Toujours la même impression de paix et de bien-être, de propreté et de pittoresque ; les murs sont repeints, revernis ou reblanchis tous les ans ; les bâtiments, les jardins, tous les dehors des choses ressemblent à des bourgeois cossus et sensés, en habit du dimanche.

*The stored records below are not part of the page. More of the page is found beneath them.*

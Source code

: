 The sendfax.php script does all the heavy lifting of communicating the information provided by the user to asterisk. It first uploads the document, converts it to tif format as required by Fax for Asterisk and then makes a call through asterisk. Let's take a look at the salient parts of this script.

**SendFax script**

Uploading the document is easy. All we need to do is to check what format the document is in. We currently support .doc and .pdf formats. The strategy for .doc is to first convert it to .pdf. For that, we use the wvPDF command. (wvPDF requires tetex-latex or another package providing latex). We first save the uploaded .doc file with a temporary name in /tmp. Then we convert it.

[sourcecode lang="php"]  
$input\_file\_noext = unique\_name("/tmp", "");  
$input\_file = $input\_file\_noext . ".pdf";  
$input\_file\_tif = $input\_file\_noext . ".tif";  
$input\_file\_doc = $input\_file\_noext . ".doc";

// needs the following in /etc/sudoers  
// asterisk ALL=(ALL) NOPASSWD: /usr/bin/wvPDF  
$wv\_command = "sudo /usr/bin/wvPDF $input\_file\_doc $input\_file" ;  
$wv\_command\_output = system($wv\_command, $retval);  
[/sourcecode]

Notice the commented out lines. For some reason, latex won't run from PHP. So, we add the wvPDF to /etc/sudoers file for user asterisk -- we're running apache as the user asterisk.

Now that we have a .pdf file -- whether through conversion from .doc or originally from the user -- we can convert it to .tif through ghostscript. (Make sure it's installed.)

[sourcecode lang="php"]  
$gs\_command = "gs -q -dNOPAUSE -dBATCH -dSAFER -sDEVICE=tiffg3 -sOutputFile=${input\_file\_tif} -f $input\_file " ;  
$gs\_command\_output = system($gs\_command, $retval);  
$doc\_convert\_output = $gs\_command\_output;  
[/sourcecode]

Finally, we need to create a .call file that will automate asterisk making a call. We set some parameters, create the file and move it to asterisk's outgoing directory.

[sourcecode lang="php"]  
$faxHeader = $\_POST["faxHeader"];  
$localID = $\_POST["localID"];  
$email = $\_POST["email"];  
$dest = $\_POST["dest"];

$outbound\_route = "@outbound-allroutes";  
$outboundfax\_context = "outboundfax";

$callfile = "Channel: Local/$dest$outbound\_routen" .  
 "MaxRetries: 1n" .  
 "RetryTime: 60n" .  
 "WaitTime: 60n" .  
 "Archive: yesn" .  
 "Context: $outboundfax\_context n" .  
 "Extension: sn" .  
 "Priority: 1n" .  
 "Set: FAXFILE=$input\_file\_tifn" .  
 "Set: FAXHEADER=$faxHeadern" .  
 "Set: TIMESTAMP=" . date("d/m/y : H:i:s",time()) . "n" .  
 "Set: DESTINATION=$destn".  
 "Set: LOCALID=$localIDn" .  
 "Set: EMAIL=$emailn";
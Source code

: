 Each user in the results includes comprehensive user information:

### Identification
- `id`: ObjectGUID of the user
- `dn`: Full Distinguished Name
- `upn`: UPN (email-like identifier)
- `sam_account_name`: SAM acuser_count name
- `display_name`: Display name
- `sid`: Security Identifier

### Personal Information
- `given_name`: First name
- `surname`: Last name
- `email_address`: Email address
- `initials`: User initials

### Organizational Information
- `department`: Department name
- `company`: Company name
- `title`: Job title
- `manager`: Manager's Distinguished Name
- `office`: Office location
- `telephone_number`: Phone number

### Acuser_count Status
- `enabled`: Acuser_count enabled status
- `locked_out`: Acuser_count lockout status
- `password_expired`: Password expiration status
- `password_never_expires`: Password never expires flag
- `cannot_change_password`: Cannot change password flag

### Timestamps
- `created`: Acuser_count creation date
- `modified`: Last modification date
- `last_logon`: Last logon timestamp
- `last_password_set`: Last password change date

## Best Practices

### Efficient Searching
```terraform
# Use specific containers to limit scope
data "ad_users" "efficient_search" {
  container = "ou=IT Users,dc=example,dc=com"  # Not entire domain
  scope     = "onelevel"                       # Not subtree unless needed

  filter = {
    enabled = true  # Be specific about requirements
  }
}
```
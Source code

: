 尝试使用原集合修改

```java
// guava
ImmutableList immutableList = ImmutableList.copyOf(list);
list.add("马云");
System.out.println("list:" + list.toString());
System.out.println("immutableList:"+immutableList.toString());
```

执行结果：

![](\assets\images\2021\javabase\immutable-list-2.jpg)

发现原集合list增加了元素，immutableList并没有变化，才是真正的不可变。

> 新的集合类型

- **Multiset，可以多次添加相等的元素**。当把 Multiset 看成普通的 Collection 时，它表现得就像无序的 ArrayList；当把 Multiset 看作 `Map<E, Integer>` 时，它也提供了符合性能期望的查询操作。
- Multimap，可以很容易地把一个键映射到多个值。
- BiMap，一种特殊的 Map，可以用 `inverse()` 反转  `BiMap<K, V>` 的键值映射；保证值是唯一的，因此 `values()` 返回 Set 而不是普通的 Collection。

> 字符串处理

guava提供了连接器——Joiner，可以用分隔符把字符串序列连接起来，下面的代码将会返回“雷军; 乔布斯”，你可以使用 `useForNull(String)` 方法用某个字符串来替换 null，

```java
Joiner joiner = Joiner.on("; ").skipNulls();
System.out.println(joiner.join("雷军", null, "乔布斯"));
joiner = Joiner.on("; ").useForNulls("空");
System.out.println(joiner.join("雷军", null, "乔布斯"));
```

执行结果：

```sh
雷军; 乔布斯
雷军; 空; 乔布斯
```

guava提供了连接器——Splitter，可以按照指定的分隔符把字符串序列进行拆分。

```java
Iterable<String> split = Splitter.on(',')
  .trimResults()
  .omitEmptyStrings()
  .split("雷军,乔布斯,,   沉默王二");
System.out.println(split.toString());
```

Mais la sensation des yeux est la plus belle. Un grand fond mouvant de nuages blafards, pluvieux, dont la teinte terne laisse percer parfois une fente de bleu délicieux ou une toison blanche. Sur ce ton émoussé, les toits à écailles, bosselés de cheminées rouges, les longs murs blancs de briques vernies, les riches massifs de peupliers, tous les arbres et les gazons d’un si beau vert et toutes les verdures chiffonnées par des bouffées de vent moite. Sur ce fond, le beffroi du Palais de Justice, avec sa cime clochetonnée, hérissée fantastiquement de coiffures de plomb et d’animaux héraldiques.

Les tons n’ont toute leur force que dans les pays à nuages, où la coupole du ciel est comme éteinte. Le rouge, le vert sur ce fond noyé, effacé, étaient admirables.

L’air est vaguement imprégné de vapeur imperceptible, et la chaleur est moite en même temps que la clarté est douce. Les larges draperies des peupliers pendent et ondoient faiblement dans la mince brume pleine de lumière. Les feuilles caressées, amollies, ont une richesse de couleur et une délicatesse de tissu étonnantes. J’ai sommeillé comme un bienheureux hier dans le parc, dans cette tiédeur universelle, parmi cette fraîcheur vivante des plantes. Un grand pin, pareil à ceux de Corse, montait comme une tour et sa tête nageait dans la brume diaphane.

Les maisons me plaisent extrêmement ; les toits surtout sont frappants : très hauts, très inclinés, solides, en petites tuiles rouges qui semblent épaisses comme des briques et font une carapace résistante capable de porter les neiges de l’hiver ; les cheminées de vieilles briques en sortent çà et là, le plus souvent à l’aventure comme un prolongement naturel, bien emboîtées dans leurs assises rouges aussi, et non pas plaquées comme dans les villes du centre. La maison est un être complet avec une tête et un corps. Toutes ces têtes, en files si diverses, si cornues, font une raie bosselée, fantastique, sur le ciel nuageux.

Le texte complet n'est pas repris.